Morphology (Plant Structure & Identification)

  • Root System

    Swollen taproot with fine feeder roots. Roots are round, flattened, or elongated depending on variety and become woody if crowded or drought-stressed.

  • Stem

    Short crown during root and leaf growth. Flowering stems elongate quickly when plants bolt in heat or after overwintering.

  • Leaves

    Rough, lobed green leaves form an open rosette. Greens can be harvested young, but heavy cutting reduces root sizing.

  • Flowers

    Yellow four-petaled brassica flowers appear on branched stalks if plants bolt or overwinter.

  • Fruit

    Produces slender seed pods after flowering. The harvested crop may be the swollen root, the leafy greens, or both.

Known Varieties

Common cultivars worth knowing

  • Purple Top White Globe

    Classic storage turnip with white root and purple shoulders.

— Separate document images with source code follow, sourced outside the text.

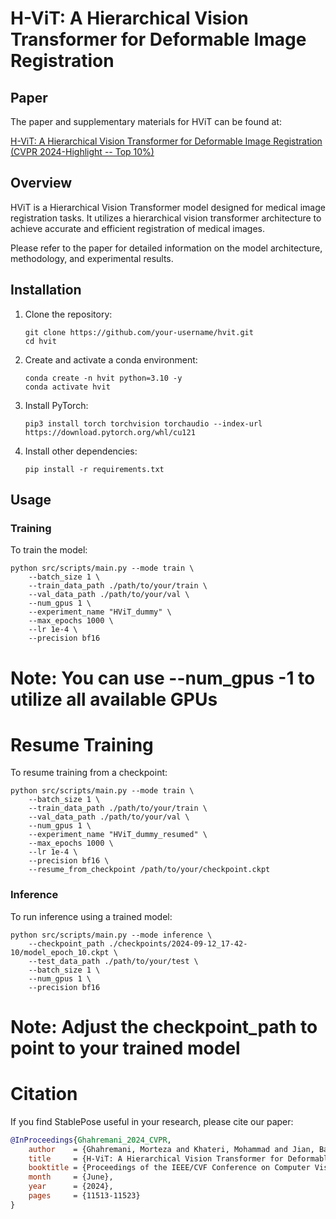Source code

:# H-ViT: A Hierarchical Vision Transformer for Deformable Image Registration

## Paper

The paper and supplementary materials for HViT can be found at:

[H-ViT: A Hierarchical Vision Transformer for Deformable Image Registration (CVPR 2024-Highlight -- Top 10%)](https://openaccess.thecvf.com/content/CVPR2024/html/Ghahremani_H-ViT_A_Hierarchical_Vision_Transformer_for_Deformable_Image_Registration_CVPR_2024_paper.html)


## Overview
HViT is a Hierarchical Vision Transformer model designed for medical image registration tasks. It utilizes a hierarchical vision transformer architecture to achieve accurate and efficient registration of medical images.

Please refer to the paper for detailed information on the model architecture, methodology, and experimental results.

## Installation
1. Clone the repository:
   ```
   git clone https://github.com/your-username/hvit.git
   cd hvit
   ```

2. Create and activate a conda environment:
   ```
   conda create -n hvit python=3.10 -y
   conda activate hvit
   ```

3. Install PyTorch:
   ```
   pip3 install torch torchvision torchaudio --index-url https://download.pytorch.org/whl/cu121
   ```

4. Install other dependencies:
   ```
   pip install -r requirements.txt
   ```

## Usage
### Training
To train the model:

```
python src/scripts/main.py --mode train \
    --batch_size 1 \
    --train_data_path ./path/to/your/train \
    --val_data_path ./path/to/your/val \
    --num_gpus 1 \
    --experiment_name "HViT_dummy" \
    --max_epochs 1000 \
    --lr 1e-4 \
    --precision bf16
```

# Note: You can use --num_gpus -1 to utilize all available GPUs

# Resume Training
To resume training from a checkpoint:

```
python src/scripts/main.py --mode train \
    --batch_size 1 \
    --train_data_path ./path/to/your/train \
    --val_data_path ./path/to/your/val \
    --num_gpus 1 \
    --experiment_name "HViT_dummy_resumed" \
    --max_epochs 1000 \
    --lr 1e-4 \
    --precision bf16 \
    --resume_from_checkpoint /path/to/your/checkpoint.ckpt
```

### Inference
To run inference using a trained model:

```
python src/scripts/main.py --mode inference \
    --checkpoint_path ./checkpoints/2024-09-12_17-42-10/model_epoch_10.ckpt \
    --test_data_path ./path/to/your/test \
    --batch_size 1 \
    --num_gpus 1 \
    --precision bf16
```

# Note: Adjust the checkpoint_path to point to your trained model




# Citation

If you find StablePose useful in your research, please cite our paper:

```bibtex
@InProceedings{Ghahremani_2024_CVPR,
    author    = {Ghahremani, Morteza and Khateri, Mohammad and Jian, Bailiang and Wiestler, Benedikt and Adeli, Ehsan and Wachinger, Christian},
    title     = {H-ViT: A Hierarchical Vision Transformer for Deformable Image Registration},
    booktitle = {Proceedings of the IEEE/CVF Conference on Computer Vision and Pattern Recognition (CVPR)},
    month     = {June},
    year      = {2024},
    pages     = {11513-11523}
}
```

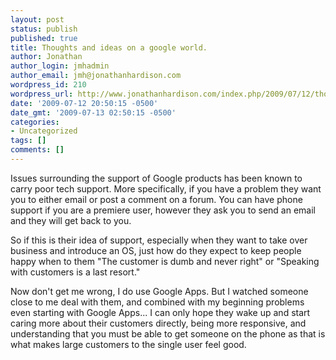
 ```yaml
---
layout: post
status: publish
published: true
title: Thoughts and ideas on a google world.
author: Jonathan
author_login: jmhadmin
author_email: jmh@jonathanhardison.com
wordpress_id: 210
wordpress_url: http://www.jonathanhardison.com/index.php/2009/07/12/thoughts-and-ideas-on-a-google-world/
date: '2009-07-12 20:50:15 -0500'
date_gmt: '2009-07-13 02:50:15 -0500'
categories:
- Uncategorized
tags: []
comments: []
---
```

Issues surrounding the support of Google products has been known to carry poor tech support. More specifically, if you have a problem they want you to either email or post a comment on a forum. You can have phone support if you are a premiere user, however they ask you to send an email and they will get back to you.

So if this is their idea of support, especially when they want to take over business and introduce an OS, just how do they expect to keep people happy when to them "The customer is dumb and never right" or "Speaking with customers is a last resort."

Now don't get me wrong, I do use Google Apps. But I watched someone close to me deal with them, and combined with my beginning problems even starting with Google Apps... I can only hope they wake up and start caring more about their customers directly, being more responsive, and understanding that you must be able to get someone on the phone as that is what makes large customers to the single user feel good.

    Best for: roots, storage
  • Hakurei

    Small white salad turnip with mild flavor and tender texture.

    Best for: fresh eating
  • Tokyo Cross

    Fast hybrid white turnip with uniform roots.

    Best for: quick spring crops
  • Golden Ball

    Yellow-fleshed heirloom with mild sweet flavor.

    Best for: roasting, storage
  • Seven Top

    Grown mainly for greens rather than roots.